Segment Open

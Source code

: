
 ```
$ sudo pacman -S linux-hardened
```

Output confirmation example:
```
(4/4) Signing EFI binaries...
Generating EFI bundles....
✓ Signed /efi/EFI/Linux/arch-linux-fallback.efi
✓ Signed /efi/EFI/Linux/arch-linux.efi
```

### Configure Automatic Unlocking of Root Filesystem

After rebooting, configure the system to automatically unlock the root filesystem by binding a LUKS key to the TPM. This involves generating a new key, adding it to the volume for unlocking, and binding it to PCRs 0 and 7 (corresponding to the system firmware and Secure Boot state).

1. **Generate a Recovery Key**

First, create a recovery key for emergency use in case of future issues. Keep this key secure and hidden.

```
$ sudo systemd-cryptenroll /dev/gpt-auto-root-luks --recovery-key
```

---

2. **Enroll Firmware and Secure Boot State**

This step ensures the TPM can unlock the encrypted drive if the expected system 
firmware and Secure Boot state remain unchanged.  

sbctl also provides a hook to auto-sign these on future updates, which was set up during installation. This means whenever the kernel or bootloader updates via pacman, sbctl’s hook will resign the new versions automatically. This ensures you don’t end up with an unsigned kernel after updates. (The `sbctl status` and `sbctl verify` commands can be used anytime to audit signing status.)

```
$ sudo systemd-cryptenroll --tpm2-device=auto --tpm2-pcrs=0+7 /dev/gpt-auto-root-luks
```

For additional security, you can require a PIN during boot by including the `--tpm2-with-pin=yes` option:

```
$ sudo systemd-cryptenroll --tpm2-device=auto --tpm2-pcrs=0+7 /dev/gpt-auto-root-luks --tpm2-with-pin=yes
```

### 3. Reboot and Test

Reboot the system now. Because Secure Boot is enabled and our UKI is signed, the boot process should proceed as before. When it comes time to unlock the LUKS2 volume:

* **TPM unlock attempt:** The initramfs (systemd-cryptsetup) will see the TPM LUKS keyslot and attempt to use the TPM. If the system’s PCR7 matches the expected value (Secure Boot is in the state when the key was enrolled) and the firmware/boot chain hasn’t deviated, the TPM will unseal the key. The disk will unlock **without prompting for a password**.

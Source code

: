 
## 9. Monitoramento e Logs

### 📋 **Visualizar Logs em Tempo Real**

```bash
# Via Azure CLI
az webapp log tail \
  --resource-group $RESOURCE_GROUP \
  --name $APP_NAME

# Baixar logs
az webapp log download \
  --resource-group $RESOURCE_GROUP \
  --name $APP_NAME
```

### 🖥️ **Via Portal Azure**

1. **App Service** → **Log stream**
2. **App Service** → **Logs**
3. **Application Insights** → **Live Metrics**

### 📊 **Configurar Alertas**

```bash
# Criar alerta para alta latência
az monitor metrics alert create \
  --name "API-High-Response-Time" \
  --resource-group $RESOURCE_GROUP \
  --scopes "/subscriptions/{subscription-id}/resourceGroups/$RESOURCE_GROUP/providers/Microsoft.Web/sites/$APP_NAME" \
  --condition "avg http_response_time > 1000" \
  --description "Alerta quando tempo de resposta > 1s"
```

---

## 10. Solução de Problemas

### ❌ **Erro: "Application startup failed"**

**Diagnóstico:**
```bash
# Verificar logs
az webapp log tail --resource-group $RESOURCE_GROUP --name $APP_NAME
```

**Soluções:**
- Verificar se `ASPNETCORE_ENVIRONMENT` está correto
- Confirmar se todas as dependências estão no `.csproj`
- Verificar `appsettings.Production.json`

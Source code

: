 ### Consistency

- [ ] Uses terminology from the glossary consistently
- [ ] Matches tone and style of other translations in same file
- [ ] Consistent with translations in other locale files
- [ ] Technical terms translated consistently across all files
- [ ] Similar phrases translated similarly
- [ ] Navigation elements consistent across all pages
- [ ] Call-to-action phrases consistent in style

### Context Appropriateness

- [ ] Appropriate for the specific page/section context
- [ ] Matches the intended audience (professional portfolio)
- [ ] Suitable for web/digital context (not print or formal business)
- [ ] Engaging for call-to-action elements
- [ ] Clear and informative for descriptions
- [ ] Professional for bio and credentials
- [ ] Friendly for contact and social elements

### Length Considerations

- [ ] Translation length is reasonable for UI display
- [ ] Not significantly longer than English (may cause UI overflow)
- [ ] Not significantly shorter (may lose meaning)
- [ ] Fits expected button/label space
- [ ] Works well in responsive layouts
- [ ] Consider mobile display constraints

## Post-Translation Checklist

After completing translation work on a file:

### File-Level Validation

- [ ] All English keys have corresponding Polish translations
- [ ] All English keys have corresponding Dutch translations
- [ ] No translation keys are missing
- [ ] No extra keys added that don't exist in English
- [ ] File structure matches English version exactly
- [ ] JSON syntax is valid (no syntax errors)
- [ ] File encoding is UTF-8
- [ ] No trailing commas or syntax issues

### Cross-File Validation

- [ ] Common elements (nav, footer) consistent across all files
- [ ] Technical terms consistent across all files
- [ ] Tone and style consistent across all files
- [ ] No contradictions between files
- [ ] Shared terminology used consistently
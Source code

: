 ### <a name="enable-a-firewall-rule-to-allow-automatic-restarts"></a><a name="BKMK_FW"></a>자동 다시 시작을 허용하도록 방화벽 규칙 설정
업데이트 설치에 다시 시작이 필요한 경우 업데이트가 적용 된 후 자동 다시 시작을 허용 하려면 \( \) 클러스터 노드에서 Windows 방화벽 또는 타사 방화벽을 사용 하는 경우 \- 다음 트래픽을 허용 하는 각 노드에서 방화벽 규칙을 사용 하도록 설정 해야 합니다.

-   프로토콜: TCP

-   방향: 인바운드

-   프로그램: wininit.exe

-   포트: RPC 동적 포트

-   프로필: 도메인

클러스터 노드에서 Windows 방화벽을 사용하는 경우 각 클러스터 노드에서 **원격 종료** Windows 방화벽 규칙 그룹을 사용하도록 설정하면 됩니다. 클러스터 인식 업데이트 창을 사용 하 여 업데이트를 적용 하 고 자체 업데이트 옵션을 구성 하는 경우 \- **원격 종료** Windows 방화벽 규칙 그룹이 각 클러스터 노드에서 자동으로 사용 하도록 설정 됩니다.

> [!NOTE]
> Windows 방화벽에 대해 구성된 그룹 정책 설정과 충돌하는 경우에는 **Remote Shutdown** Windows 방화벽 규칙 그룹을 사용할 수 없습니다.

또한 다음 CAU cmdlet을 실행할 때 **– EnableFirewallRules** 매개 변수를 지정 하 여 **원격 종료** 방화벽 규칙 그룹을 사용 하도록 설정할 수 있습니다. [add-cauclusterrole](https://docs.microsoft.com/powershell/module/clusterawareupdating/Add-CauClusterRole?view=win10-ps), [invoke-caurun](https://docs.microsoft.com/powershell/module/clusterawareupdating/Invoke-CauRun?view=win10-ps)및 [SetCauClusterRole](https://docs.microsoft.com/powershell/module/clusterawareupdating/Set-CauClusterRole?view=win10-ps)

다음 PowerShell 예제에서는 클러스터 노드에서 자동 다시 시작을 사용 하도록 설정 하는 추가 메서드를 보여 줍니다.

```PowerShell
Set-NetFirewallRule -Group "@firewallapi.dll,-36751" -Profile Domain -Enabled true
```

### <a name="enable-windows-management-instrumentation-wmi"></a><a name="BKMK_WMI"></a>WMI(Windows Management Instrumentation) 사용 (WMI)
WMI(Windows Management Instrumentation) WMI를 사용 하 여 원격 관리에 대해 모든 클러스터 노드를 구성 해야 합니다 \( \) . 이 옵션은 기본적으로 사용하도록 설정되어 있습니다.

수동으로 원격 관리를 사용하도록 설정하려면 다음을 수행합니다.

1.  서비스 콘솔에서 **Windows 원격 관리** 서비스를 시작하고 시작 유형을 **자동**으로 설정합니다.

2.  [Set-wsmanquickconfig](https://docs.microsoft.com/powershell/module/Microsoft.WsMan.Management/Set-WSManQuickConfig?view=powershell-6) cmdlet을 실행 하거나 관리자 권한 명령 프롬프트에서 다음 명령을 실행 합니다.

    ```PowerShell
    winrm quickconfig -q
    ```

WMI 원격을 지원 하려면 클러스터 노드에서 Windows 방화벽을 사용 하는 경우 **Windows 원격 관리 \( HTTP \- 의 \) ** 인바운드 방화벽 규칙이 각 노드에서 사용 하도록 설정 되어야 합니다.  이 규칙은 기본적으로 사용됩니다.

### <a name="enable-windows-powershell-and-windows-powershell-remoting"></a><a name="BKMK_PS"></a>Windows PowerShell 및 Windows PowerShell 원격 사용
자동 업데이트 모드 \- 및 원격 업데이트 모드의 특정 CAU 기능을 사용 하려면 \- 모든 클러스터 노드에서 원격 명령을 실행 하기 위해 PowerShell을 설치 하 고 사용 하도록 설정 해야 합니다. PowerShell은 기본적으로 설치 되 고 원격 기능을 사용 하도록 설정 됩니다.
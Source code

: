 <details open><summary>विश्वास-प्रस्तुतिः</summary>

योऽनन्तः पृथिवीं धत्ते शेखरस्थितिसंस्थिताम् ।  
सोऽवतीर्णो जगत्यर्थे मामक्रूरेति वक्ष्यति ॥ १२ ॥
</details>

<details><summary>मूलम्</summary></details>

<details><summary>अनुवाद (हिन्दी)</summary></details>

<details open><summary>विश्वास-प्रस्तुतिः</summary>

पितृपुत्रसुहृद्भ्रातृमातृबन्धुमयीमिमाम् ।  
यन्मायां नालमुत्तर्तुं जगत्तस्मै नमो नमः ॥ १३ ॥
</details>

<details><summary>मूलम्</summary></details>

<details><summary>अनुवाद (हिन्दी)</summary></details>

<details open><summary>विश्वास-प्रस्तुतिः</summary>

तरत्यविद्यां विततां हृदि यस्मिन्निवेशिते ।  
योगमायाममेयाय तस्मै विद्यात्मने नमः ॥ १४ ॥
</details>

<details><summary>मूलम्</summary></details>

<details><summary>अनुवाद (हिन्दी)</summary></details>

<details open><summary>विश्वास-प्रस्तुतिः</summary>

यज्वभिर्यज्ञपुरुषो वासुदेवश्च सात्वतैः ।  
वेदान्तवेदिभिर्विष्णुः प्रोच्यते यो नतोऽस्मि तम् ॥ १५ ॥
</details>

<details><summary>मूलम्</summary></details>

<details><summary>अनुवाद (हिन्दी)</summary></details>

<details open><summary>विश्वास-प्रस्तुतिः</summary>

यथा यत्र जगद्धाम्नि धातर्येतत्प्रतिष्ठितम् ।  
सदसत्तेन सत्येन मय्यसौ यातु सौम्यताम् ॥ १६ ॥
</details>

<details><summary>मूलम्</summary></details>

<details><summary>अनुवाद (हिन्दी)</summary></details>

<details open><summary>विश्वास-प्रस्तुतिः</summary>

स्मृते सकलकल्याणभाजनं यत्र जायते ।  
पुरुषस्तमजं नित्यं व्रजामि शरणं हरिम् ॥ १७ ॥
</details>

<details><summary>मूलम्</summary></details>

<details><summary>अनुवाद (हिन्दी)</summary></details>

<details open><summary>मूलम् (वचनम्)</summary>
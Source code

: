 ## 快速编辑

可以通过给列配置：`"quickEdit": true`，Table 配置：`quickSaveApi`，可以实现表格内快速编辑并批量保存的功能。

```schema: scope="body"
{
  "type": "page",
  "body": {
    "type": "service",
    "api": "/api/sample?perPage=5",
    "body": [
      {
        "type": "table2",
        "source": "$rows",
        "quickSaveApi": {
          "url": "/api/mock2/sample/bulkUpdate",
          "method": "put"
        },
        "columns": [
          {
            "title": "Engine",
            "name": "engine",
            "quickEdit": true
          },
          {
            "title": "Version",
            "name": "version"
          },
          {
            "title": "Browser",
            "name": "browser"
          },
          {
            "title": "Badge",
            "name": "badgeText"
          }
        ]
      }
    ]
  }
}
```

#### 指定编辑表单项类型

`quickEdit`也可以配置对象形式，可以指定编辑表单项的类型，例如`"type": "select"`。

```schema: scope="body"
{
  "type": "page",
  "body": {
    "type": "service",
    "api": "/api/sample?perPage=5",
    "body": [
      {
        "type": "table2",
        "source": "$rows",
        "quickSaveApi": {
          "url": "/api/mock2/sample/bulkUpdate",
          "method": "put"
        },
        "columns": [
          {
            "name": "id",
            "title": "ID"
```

Segment Closed

What is required
Return every line of the listing above that contains "translations".

Exercise response
- [ ] Matches tone and style of other translations in same file
- [ ] Consistent with translations in other locale files
- [ ] All English keys have corresponding Polish translations
- [ ] All English keys have corresponding Dutch translations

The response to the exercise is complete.